Canadian Songwriters Hall Of Fame

Who knew Sylvia Tyson wrote "You Were On My Mind"?

When I woke up this morning
You were on my mind

Ain’t that love!

You know how it is, you meet someone new.  There’s a rush of blood to the head, you tingle, you don’t want to part.  And the next morning, you wake up and the first thing you think of is them.  You wonder if it’s real.  And when you realize it is, that it really happened, you get a shiteating grin on your face.

Now "You Were On My Mind" is about the back end.  When you break up, when you just can’t get over them.  ANYBODY who says they’re over somebody right away is a fucking idiot.  We’re animals.  It’s human nature.  Closeness just can’t be cut off that quickly.  The hangover, the after effect, is enough to make you go back to the well again and again, until you finally get the gumption, gain enough power, to resist.

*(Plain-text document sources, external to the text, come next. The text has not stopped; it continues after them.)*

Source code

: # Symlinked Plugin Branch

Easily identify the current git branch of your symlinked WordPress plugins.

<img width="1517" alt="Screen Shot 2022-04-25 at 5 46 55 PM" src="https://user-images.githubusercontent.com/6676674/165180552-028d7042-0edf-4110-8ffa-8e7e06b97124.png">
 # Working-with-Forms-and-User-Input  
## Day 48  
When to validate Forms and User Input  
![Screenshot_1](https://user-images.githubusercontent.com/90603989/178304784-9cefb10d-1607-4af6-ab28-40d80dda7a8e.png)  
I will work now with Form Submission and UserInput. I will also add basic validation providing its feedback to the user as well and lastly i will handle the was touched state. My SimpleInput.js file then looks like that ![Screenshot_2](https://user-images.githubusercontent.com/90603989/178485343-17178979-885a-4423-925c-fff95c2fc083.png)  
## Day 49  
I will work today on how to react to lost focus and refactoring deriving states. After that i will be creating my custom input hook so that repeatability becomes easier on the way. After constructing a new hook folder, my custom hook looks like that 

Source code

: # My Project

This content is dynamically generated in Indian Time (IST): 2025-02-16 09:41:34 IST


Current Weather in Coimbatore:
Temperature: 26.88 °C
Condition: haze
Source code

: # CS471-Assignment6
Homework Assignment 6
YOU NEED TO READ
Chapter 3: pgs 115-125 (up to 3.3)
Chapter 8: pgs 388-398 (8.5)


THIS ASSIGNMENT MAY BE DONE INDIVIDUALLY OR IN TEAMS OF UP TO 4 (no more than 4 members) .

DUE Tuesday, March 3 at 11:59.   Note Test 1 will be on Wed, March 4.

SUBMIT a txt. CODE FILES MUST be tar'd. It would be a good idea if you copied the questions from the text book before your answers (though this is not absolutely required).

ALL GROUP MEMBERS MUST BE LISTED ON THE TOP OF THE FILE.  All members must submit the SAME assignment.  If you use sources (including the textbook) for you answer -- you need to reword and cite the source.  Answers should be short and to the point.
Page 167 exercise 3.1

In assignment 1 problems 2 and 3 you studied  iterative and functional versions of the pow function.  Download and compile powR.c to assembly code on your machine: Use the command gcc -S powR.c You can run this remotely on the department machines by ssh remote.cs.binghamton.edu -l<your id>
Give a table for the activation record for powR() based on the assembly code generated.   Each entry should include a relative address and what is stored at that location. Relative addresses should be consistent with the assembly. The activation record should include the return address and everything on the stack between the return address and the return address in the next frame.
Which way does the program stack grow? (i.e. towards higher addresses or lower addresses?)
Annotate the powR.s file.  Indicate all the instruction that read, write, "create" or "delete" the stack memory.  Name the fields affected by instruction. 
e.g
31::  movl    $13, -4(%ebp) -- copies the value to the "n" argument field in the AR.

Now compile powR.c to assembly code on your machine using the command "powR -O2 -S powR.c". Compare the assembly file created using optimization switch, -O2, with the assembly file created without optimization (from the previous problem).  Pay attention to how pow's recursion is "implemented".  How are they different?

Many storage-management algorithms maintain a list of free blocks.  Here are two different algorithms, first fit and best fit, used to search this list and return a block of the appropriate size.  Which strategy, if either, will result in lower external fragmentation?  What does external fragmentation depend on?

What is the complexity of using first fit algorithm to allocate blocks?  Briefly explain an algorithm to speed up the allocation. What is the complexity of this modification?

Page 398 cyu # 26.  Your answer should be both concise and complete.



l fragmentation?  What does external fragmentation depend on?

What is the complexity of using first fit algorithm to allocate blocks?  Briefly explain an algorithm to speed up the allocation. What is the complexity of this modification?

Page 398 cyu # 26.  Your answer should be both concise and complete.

But "You Were On My Mind" does not have a downbeat feel.  It contains a euphoria.  Or maybe that’s just music, we were all so INTO it back in the mid-sixties, glued to our transistors.  Listening to the countdown, listening for the debuts.  The acts came out of nowhere, and we were open to them.  Everybody didn’t have narrow tastes, we were open to ANYTHING!  And the passion and the joy in this music, that’s what separated us from our parents.  We weren’t listening to offend them, to evidence our differences, to piss them off, we were just that INTO THE TUNES!  The radio was a Pied Piper!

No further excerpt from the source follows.